Results of Operations
A. General Comparison of the Years Ended December 31, 2003 and 2002
The following table provides certain information regarding performance
factors for the years ended December 31, 2003 and 2002:
Year Ended Percenta
ge
December 31, Increase
2003 2002 (Decreas
e)
---- ---- --------
-
Average price per $ 30.12 23%
barrel of oil 24.56
Average price per mcf $ 4.67 53%
of gas 3.05
Oil production in 8,700 8,410 3%
barrels
Gas production in mcf 17,500 22,000 (20%)
Oil and gas revenue $ 343,751 273,741 26%
Production expense $ 153,850 123,272 25%
Partnership $ 168,665 112,957 49%
distributions
Limited partner $ 150,112 100,532 49%
distributions
Per unit distribution $ 106.69 49%
to limited partners 71.45
Number of limited 1,407 1,407
partner units
Revenues
The Partnership's oil and gas revenues increased to $343,751 from $273,741
for the years ended December 31, 2003 and 2002, respectively, an increase
of 26%. The principal factors affecting the comparison of the years ended
December 31, 2003 and 2002 are as follows:
1. The average price for a barrel of oil received by the Partnership
increased during the year ended December 31, 2003 as compared to the
year ended December 31, 2002 by 23%, or $5.56 per barrel, resulting in
an increase of approximately $48,400 in revenues.

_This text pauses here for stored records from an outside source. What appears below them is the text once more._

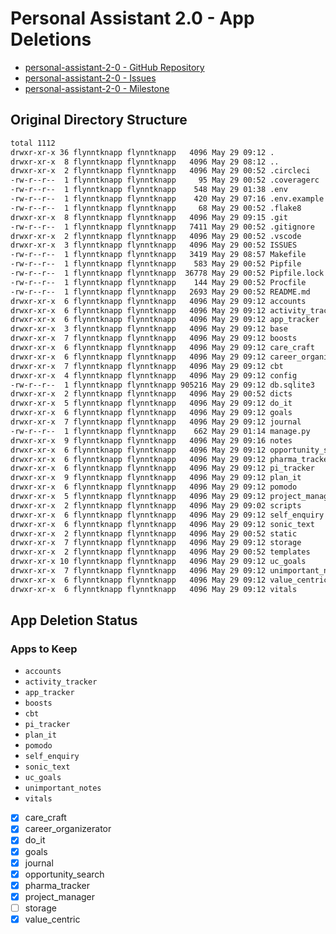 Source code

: # Personal Assistant 2.0 - App Deletions

- [personal-assistant-2-0 - GitHub Repository](https://github.com/brucestull/personal-assistant-2-0)
- [personal-assistant-2-0 - Issues](https://github.com/brucestull/personal-assistant-2-0/issues)
- [personal-assistant-2-0 - Milestone](https://github.com/brucestull/personal-assistant-2-0/milestone/1)

## Original Directory Structure

```bash
total 1112
drwxr-xr-x 36 flynntknapp flynntknapp   4096 May 29 09:12 .
drwxr-xr-x  8 flynntknapp flynntknapp   4096 May 29 08:12 ..
drwxr-xr-x  2 flynntknapp flynntknapp   4096 May 29 00:52 .circleci
-rw-r--r--  1 flynntknapp flynntknapp     95 May 29 00:52 .coveragerc
-rw-r--r--  1 flynntknapp flynntknapp    548 May 29 01:38 .env
-rw-r--r--  1 flynntknapp flynntknapp    420 May 29 07:16 .env.example
-rw-r--r--  1 flynntknapp flynntknapp     68 May 29 00:52 .flake8
drwxr-xr-x  8 flynntknapp flynntknapp   4096 May 29 09:15 .git
-rw-r--r--  1 flynntknapp flynntknapp   7411 May 29 00:52 .gitignore
drwxr-xr-x  2 flynntknapp flynntknapp   4096 May 29 00:52 .vscode
drwxr-xr-x  3 flynntknapp flynntknapp   4096 May 29 00:52 ISSUES
-rw-r--r--  1 flynntknapp flynntknapp   3419 May 29 08:57 Makefile
-rw-r--r--  1 flynntknapp flynntknapp    583 May 29 00:52 Pipfile
-rw-r--r--  1 flynntknapp flynntknapp  36778 May 29 00:52 Pipfile.lock
-rw-r--r--  1 flynntknapp flynntknapp    144 May 29 00:52 Procfile
-rw-r--r--  1 flynntknapp flynntknapp   2693 May 29 00:52 README.md
drwxr-xr-x  6 flynntknapp flynntknapp   4096 May 29 09:12 accounts
drwxr-xr-x  6 flynntknapp flynntknapp   4096 May 29 09:12 activity_tracker
drwxr-xr-x  6 flynntknapp flynntknapp   4096 May 29 09:12 app_tracker
drwxr-xr-x  3 flynntknapp flynntknapp   4096 May 29 09:12 base
drwxr-xr-x  7 flynntknapp flynntknapp   4096 May 29 09:12 boosts
drwxr-xr-x  6 flynntknapp flynntknapp   4096 May 29 09:12 care_craft
drwxr-xr-x  6 flynntknapp flynntknapp   4096 May 29 09:12 career_organizerator
drwxr-xr-x  7 flynntknapp flynntknapp   4096 May 29 09:12 cbt
drwxr-xr-x  4 flynntknapp flynntknapp   4096 May 29 09:12 config
-rw-r--r--  1 flynntknapp flynntknapp 905216 May 29 09:12 db.sqlite3
drwxr-xr-x  2 flynntknapp flynntknapp   4096 May 29 00:52 dicts
drwxr-xr-x  5 flynntknapp flynntknapp   4096 May 29 09:12 do_it
drwxr-xr-x  6 flynntknapp flynntknapp   4096 May 29 09:12 goals
drwxr-xr-x  7 flynntknapp flynntknapp   4096 May 29 09:12 journal
-rw-r--r--  1 flynntknapp flynntknapp    662 May 29 01:14 manage.py
drwxr-xr-x  9 flynntknapp flynntknapp   4096 May 29 09:16 notes
drwxr-xr-x  6 flynntknapp flynntknapp   4096 May 29 09:12 opportunity_search
drwxr-xr-x  6 flynntknapp flynntknapp   4096 May 29 09:12 pharma_tracker
drwxr-xr-x  6 flynntknapp flynntknapp   4096 May 29 09:12 pi_tracker
drwxr-xr-x  9 flynntknapp flynntknapp   4096 May 29 09:12 plan_it
drwxr-xr-x  6 flynntknapp flynntknapp   4096 May 29 09:12 pomodo
drwxr-xr-x  5 flynntknapp flynntknapp   4096 May 29 09:12 project_manager
drwxr-xr-x  2 flynntknapp flynntknapp   4096 May 29 09:02 scripts
drwxr-xr-x  6 flynntknapp flynntknapp   4096 May 29 09:12 self_enquiry
drwxr-xr-x  6 flynntknapp flynntknapp   4096 May 29 09:12 sonic_text
drwxr-xr-x  2 flynntknapp flynntknapp   4096 May 29 00:52 static
drwxr-xr-x  7 flynntknapp flynntknapp   4096 May 29 09:12 storage
drwxr-xr-x  2 flynntknapp flynntknapp   4096 May 29 00:52 templates
drwxr-xr-x 10 flynntknapp flynntknapp   4096 May 29 09:12 uc_goals
drwxr-xr-x  7 flynntknapp flynntknapp   4096 May 29 09:12 unimportant_notes
drwxr-xr-x  6 flynntknapp flynntknapp   4096 May 29 09:12 value_centric
drwxr-xr-x  6 flynntknapp flynntknapp   4096 May 29 09:12 vitals
```

## App Deletion Status

### Apps to Keep
- `accounts`
- `activity_tracker`
- `app_tracker`
- `boosts`
- `cbt`
- `pi_tracker`
- `plan_it`
- `pomodo`
- `self_enquiry`
- `sonic_text`
- `uc_goals`
- `unimportant_notes`
- `vitals`

- [X] care_craft
- [X] career_organizerator
- [X] do_it
- [X] goals
- [X] journal
- [X] opportunity_search
- [X] pharma_tracker
- [X] project_manager
- [ ] storage
- [X] value_centric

Oil sales represented
76% of total oil and gas sales during the year ended December 31, 2003
as compared to 75% during the year ended December 31, 2002.
The average price for an mcf of gas received by the Partnership
increased during the same period by 53%, or $1.62 per mcf, resulting in
an increase of approximately $28,400 in revenues.
The total increase in revenues due to the change in prices received
from oil and gas production is approximately $76,800. The market price
for oil and gas has been extremely volatile over the past decade and
management expects a certain amount of volatility to continue in the
foreseeable future.
2. Oil production increased approximately 290 barrels or 3% during the
year ended December 31, 2003 as compared to the year ended December 31,
2002, resulting in an increase of approximately $7,100 in revenues.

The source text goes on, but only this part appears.